Background technology
With the development of science and technology, Mobile Robotics Navigation increasingly turns into robotics and artificial intelligence field is ground
One of hot issue studied carefully, meanwhile, it is also the embodiment of full autonomous robot level of intelligence.It is desirable to realize unknown
During environmental work, mobile robot can obtain local environmental information according to self-sensor device, with independently setting up environment
Figure, and according to the map of foundation, cook up the feasible path that can be arrived at collisionless.So, mobile robot can
So that applied to fields such as daily navigation, path plannings, the trip and work given people offers convenience.However, traditional method makes
Navigation is realized with simultaneous localization and mapping, is not only taken, and there is stronger dependence to map.
The present invention propose it is a kind of based on the mobile robot continuous control method without map movement planner, using without ground
Figure movement planner carries out end-to-end training, is that no map movement planner finds transfer function to control frequency, so as to machine
People can make a response to new observation result immediately;Modification original depth determines Policy-Gradient, and plan is determined as asynchronous depth
Omit gradient;Intensified learning is carried out, training and sample is collected and can be performed parallel;Movement planner is carried out using network is assessed
Assess, define reward function and check up to target.The present invention uses high-precision laser range-finding sensor, can accurately calculate outlet
Footpath, it is more efficient;While demonstrating without any manual designs and in advance, feasible path optimizing can be efficiently searched out, will
Robot navigation will not collide to target location with the barrier in environment.
The content of the invention
The problems such as being taken for navigation, it is an object of the invention to provide a kind of based on the movement without map movement planner
Robot continuous control method, carries out end-to-end training using without map movement planner, is that no map movement planner is found
Transfer function controls frequency, so that robot can make a response to new observation result immediately;Original depth is changed to determine
Policy-Gradient, Policy-Gradient is determined as asynchronous depth;Intensified learning is carried out, training and sample is collected and can be performed parallel;
Movement planner is estimated using network is assessed, reward function is defined and checks up to target.
To solve the above problems, the present invention provides a kind of based on the mobile robot continuous control without map movement planner
Method, its main contents include:
(1) without map movement planner;
(2) asynchronous depth determines Policy-Gradient;
(3) intensified learning;
(4) network is assessed;
(5) reward function.
Wherein, it is described based on the mobile robot continuous control method without map movement planner, only extract 10 dimensions and survey
Away from result and target relative information as reference, no map movement planner is strengthened learning method by asynchronous deep layer and started anew
Trained end to end, and can directly export continuous straight line and angular speed.

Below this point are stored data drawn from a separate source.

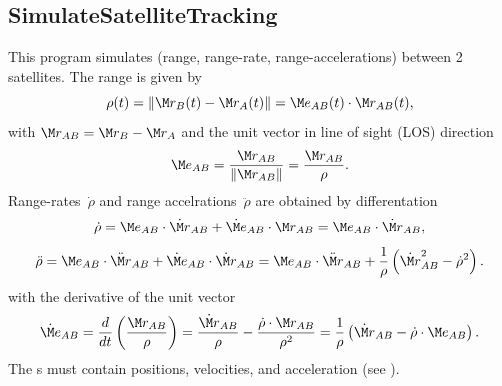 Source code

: \clearpage
\subsection{SimulateSatelliteTracking}\label{SimulateSatelliteTracking}
This program simulates  (range, range-rate, range-accelerations)
between 2 satellites. The range is given by
\begin{equation}
\rho(t) = \left\lVert{\M r_B(t) - \M r_A(t)}\right\rVert = \M e_{AB}(t)\cdot\M r_{AB}(t),
\end{equation}
with $\M r_{AB} = \M r_B - \M r_A$ and the unit vector in line of sight (LOS) direction
\begin{equation}\label{sst.los}
\M e_{AB} = \frac{\M r_{AB}}{\left\lVert{\M r_{AB}}\right\rVert}=\frac{\M r_{AB}}{\rho}.
\end{equation}
Range-rates~$\dot{\rho}$ and range accelrations~$\ddot{\rho}$ are obtained by differentation
\begin{equation}\label{obsRangeRate}
\dot{\rho}  = \M e_{AB}\cdot\dot{\M r}_{AB} + \dot{\M e}_{AB}\cdot\M r_{AB}
            = \M e_{AB}\cdot\dot{\M r}_{AB},
\end{equation}
\begin{equation}\label{obsRangeAccl}
\begin{split}
\ddot{\rho} &= \M e_{AB}\cdot\ddot{\M r}_{AB} +\dot{\M e}_{AB}\cdot\dot{\M r}_{AB}
            = \M e_{AB}\cdot\ddot{\M r}_{AB} +
   \frac{1}{\rho}\left(\dot{\M r}_{AB}^2-\dot{\rho}^2\right). \\
\end{split}
\end{equation}
with the derivative of the unit vector
\begin{equation}
\dot{\M e}_{AB}=\frac{d}{dt}\left(\frac{\M r_{AB}}{\rho}\right)
=\frac{\dot{\M r}_{AB}}{\rho}-\frac{\dot{\rho}\cdot\M r_{AB}}{\rho^2}
=\frac{1}{\rho}\left({\dot{\M r}_{AB}-\dot{\rho}\cdot\M e_{AB}}\right).
\end{equation}
The s must contain positions, velocities, and acceleration
(see ).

Wherein, it is described to be used as input by taking 10 dimension range measurements and target location without map movement planner, even
Continuous diversion order is used as output;To carrying out end-to-end training without map movement planner, it may be directly applied to virtual and true
In real environment;Can be by Mobile Robotics Navigation to required target without map movement planner, and will not be with any obstacle
Thing collides.
Further, described transfer function, is that no map movement planner defines transfer function:
vt=f (xt,pt,vt-1) (1)
Wherein, xtIt is the observed value of raw sensor data, ptIt is the relative position of target, vt-1In being final time step-length
The speed of mobile robot;They can be considered as the immediate status of mobile robot;State is mapped directly to action by model,
Speed v i.e. next timet;Effective movement planner must assure that control frequency, so that robot can be immediately to new sight
Result is examined to make a response.
Wherein, described asynchronous depth determines Policy-Gradient, compared with original depth determines Policy-Gradient, by sampling process
It is separated to another thread;In training thread, each iterative step updates by the batch collected from buffering area and assesses network
θQWith actor network θuWeight;The prediction target for assessing network is according to reward riWith estimation Q value γ Q ' calculating;Q ' is
Next state st+1The output of the weight θ Q ' provided goal-based assessment network, and with the optimal action a of estimationt+1=u '
(si+1|θu′) target actor network θuIt is used as input.

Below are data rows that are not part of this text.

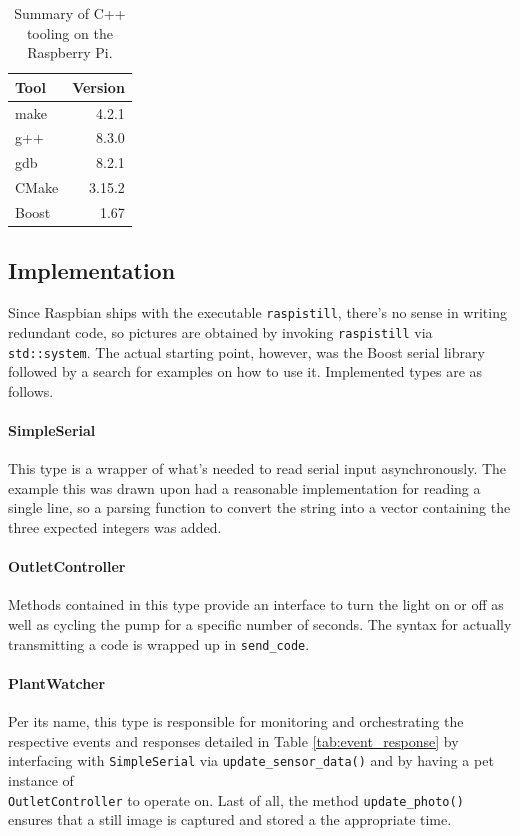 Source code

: \documentclass[]{article}
\begin{document}
\begin{table}[h]
	\centering
	\caption{Summary of C++ tooling on the Raspberry Pi.}
	\begin{tabular}{l|r}
		\textbf{Tool} & \textbf{Version} \\ \hline
		make & 4.2.1 \\ \hline
		g++ & 8.3.0 \\ \hline
		gdb & 8.2.1 \\ \hline		
		CMake & 3.15.2 \\ \hline
		Boost & 1.67
	\end{tabular}	
\end{table}

\subsection{Implementation}
Since Raspbian ships with the executable \verb|raspistill|, there's no sense in writing redundant code, so pictures are obtained by invoking \verb|raspistill| via \verb|std::system|.  The actual starting point, however, was the Boost serial library followed by a search for examples on how to use it.  Implemented types are as follows.

\paragraph{SimpleSerial}
This type is a wrapper of what's needed to read serial input asynchronously.  The example this was drawn upon had a reasonable implementation for reading a single line, so a parsing function to convert the string into a vector containing the three expected integers was added.

\paragraph{OutletController}
Methods contained in this type provide an interface to turn the light on or off as well as cycling the pump for a specific number of seconds.  The syntax for actually transmitting a code is wrapped up in \verb|send_code|.

\paragraph{PlantWatcher}
Per its name, this type is responsible for monitoring and orchestrating the respective events and responses detailed in Table \ref{tab:event_response} by interfacing with \verb|SimpleSerial| via \verb|update_sensor_data()| and by having a pet instance of 
\\
\verb|OutletController| to operate on.  Last of all, the method \verb|update_photo()| ensures that a still image is captured and stored a the appropriate time.
\end{document}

Further, described sample is collected, and actor network is updated by the Policy-Gradient for Batch conversion of sampling;Sample
This collection thread parallel is performed, and action is determined by actor network;Within the training time, random process N is added, is excited to action
The exploration in space;New conversion is saved in by the shared response buffering area of thread of training and sample;Asynchronous depth determines strategy
Gradient can also use multiple Data Collection threads to realize other asynchronous methods;Original depth determines Policy-Gradient reverse every time
A sample is collected in propagation iterative, and parallel asynchronous depth determines that the sample that Policy-Gradient is collected in each step is more.

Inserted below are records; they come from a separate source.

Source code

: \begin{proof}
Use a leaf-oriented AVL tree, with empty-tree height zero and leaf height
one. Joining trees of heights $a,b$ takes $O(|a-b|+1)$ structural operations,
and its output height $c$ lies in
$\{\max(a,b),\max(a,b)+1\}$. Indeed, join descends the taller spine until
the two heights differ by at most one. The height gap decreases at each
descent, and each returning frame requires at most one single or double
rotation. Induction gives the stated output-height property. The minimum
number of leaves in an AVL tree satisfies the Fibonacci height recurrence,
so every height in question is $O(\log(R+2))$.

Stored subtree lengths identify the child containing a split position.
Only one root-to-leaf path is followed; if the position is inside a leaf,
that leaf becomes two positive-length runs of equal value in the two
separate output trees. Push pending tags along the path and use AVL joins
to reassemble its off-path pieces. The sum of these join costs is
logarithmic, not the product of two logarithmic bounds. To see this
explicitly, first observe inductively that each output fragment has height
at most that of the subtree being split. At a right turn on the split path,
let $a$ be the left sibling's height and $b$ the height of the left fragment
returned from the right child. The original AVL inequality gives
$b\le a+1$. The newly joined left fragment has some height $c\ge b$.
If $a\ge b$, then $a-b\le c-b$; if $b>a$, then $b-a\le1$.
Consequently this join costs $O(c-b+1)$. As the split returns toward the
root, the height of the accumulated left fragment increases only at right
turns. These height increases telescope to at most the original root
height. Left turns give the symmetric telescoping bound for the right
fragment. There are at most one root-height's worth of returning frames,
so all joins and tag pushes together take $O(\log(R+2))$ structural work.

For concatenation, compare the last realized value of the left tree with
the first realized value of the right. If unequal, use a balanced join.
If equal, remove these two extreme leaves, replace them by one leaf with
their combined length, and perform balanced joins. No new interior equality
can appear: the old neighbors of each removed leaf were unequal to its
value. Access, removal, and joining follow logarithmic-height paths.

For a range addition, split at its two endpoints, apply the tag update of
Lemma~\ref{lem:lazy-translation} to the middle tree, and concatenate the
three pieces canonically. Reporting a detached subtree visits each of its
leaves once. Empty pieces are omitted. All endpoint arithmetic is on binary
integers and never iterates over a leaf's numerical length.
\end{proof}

Wherein, described intensified learning, 10 abstract dimension laser ranging results, previous action and relative target position quilt
Merge as 14 dimensional input vectors;10 dimension laser ranging results are used with the original laser result between 90 degree and 90 degree
Angular distribution, ranging information is normalized to (0,1);The two dimensional motion of each time step includes the angular speed of mobile robot
And linear velocity;Two dimension target position is represented with the polar coordinates (distance and angle) relative to mobile robot coordinate system;With
After the neural net layer that 3 of 512 nodes are fully connected, input vector is sent to the linear velocity and angle speed of mobile robot
Drag out a miserable existence order.
Further, described laser ranging result, in order to constrain the angular velocity range in (- 1,1), uses tanh
Function (tanh) is used as activation primitive;In addition, the scope of linear speed is constrained in (0,1) by sigmoid function;Due to laser knot
Fruit can not cover the dorsal area of mobile robot, so can not be moved rearwards by;Output action is multiplied by two hyper parameters, determines to move
The final linear and angular speed that mobile robot is directly performed;In view of real kinetic, selection 0.5m/s is used as maximum line velocity
Maximum angular rate is used as with 1rad/s.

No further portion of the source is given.